Found cached dataset clinc_oos (/work/pi_adrozdov_umass_edu/vpamidimukka_umass_edu/hf_cache/datasets/clinc_oos/small/1.0.0/abcc41d382f8137f039adc747af44714941e8196e845dfbdd8ae7a7e020e6ba1)


Dataset({
    features: ['text', 'label'],
    num_rows: 5500
})

In [14]:
# predict test dataset
from transformers import pipeline
from sklearn.metrics import classification_report

classifier = pipeline(pipeline_task, model=checkpoints_out_dir, device=device)

# Make predictions on the testing dataset
predictions = classifier(test_data['text'], batch_size=16)

# Convert the predictions to a list of labels
predicted_labels = [p['label'] for p in predictions]
true_labels = [classifier.model.config.id2label[label] for label in test_data['label']]

In [15]:
# calculate f1 score for each label and accuracy
from sklearn.metrics import classification_report

report = classification_report(true_labels, predicted_labels, output_dict=True)
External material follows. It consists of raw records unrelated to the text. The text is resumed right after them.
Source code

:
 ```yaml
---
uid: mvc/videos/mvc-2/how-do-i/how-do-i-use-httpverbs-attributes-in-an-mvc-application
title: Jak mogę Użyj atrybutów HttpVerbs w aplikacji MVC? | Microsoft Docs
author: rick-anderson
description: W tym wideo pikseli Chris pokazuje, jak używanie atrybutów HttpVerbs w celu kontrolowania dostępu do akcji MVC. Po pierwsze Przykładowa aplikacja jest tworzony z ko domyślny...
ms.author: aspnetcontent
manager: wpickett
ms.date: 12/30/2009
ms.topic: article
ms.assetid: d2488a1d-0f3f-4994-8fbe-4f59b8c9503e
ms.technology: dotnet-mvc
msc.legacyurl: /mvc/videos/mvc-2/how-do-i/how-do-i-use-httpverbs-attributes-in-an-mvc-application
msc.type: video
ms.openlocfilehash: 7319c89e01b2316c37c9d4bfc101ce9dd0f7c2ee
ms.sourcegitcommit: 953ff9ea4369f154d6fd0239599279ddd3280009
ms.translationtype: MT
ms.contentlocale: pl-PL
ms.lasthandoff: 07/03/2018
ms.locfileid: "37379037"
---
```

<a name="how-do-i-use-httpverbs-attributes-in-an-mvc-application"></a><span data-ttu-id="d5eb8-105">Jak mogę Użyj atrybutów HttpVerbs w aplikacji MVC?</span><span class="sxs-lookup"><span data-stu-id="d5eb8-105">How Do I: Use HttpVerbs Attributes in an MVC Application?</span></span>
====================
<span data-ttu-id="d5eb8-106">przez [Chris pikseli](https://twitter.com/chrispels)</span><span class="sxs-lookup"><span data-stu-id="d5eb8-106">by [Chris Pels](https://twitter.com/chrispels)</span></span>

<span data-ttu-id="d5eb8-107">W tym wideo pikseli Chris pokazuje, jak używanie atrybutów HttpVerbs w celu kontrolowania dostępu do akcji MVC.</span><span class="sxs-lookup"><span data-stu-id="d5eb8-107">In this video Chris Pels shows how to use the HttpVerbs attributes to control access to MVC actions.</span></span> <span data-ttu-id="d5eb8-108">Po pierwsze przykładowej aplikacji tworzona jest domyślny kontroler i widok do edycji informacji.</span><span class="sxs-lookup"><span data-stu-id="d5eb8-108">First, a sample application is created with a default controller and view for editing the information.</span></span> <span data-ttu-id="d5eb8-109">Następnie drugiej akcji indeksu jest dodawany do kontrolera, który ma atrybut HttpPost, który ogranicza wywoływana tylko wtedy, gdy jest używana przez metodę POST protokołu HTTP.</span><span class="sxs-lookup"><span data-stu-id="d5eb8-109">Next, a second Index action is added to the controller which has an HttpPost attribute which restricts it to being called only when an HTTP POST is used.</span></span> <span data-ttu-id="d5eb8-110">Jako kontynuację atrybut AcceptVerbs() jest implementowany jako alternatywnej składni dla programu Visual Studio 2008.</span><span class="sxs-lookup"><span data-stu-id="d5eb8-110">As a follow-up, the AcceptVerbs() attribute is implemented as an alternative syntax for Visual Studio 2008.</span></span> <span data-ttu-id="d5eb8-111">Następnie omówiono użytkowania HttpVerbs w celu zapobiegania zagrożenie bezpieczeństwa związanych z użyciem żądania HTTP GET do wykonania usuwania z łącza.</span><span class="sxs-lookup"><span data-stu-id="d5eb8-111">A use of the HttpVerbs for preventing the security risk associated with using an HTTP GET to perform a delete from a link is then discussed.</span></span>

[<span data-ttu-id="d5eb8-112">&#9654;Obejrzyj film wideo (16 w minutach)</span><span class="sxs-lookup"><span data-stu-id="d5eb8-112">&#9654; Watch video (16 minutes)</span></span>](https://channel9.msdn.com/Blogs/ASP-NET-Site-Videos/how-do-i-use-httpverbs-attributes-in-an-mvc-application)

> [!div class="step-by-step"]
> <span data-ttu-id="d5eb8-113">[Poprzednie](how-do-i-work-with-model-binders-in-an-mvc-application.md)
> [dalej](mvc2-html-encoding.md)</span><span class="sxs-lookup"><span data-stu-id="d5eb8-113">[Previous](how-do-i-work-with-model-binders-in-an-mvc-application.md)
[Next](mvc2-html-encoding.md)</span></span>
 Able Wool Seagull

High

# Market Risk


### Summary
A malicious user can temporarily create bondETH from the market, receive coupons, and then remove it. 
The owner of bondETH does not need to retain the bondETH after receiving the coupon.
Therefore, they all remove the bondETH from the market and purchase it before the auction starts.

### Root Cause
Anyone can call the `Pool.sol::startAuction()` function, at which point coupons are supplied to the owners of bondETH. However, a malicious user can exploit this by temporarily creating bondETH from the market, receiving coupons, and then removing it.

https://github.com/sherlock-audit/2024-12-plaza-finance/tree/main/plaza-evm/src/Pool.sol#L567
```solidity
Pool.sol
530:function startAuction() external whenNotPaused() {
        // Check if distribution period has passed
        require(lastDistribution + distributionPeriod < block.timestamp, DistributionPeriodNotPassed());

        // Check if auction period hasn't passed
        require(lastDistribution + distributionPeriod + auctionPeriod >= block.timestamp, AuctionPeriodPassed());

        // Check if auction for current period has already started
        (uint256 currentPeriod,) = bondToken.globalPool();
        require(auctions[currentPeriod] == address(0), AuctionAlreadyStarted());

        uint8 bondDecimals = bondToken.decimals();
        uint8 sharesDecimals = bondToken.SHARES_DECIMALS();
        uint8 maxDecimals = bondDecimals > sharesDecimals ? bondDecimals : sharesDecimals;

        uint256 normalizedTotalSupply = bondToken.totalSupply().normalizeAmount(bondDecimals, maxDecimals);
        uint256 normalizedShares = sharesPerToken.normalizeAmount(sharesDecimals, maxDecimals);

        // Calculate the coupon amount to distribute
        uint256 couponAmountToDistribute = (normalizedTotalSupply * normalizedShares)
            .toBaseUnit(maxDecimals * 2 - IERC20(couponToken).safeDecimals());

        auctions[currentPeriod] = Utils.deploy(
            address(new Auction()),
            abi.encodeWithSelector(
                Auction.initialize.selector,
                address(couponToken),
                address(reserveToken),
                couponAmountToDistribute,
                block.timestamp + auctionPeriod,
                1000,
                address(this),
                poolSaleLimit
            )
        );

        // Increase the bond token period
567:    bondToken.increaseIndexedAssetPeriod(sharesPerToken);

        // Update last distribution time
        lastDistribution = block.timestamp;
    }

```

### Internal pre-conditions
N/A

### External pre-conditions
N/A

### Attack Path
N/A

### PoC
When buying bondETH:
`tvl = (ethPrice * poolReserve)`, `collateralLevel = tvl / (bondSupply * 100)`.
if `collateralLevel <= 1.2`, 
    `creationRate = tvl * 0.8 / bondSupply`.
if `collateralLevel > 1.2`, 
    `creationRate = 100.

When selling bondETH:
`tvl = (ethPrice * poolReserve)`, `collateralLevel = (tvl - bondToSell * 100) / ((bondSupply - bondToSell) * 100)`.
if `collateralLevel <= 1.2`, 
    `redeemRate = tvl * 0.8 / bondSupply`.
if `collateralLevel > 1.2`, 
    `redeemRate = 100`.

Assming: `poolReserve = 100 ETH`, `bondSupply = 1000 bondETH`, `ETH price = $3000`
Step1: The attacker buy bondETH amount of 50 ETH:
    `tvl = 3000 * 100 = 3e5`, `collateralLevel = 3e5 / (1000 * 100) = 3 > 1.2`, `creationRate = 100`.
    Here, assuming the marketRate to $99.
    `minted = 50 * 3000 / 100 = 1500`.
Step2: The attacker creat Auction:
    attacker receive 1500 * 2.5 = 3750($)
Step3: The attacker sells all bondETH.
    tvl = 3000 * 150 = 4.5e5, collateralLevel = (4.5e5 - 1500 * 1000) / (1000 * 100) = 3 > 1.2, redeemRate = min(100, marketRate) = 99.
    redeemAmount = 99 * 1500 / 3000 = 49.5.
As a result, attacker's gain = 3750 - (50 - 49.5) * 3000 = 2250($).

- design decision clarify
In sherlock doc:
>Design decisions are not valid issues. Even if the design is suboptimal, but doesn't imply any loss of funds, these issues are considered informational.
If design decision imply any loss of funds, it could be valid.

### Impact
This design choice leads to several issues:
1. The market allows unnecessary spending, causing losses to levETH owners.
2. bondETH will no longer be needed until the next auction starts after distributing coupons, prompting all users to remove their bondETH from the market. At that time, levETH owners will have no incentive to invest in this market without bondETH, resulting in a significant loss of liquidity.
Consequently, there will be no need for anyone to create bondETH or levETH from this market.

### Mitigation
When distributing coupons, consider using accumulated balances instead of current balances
# report has three root variables 1. accuracy 2. macro avg 3. weighted avg
macro_avg_f1_score = report['macro avg']['f1-score']
weighted_avg_f1_score = report['weighted avg']['f1-score']

accuracy = report['accuracy']

print('Macro Average F1 score: {:.2f}'.format(macro_avg_f1_score))
print('Weighted Average F1 score: {:.2f}'.format(weighted_avg_f1_score))
print('Accuracy: {:.2f}%'.format(accuracy * 100))

Macro Average F1 score: 0.91
Weighted Average F1 score: 0.85
Accuracy: 86.60%


In [16]:
import pandas as pd
df = pd.DataFrame(report)

df = df.transpose()
df = df.reset_index().rename(columns={'index': 'label'})
df = df[:-3] # removing accuracy, macro avg, weighted avg from the report
df.insert(df.columns.get_loc('label') + 1, 'label_index', [classifier.model.config.label2id[l] for l in df['label']])
df_sorted = df.sort_values(by='f1-score')
df_sorted.to_csv(predictions_out_dir, index = False)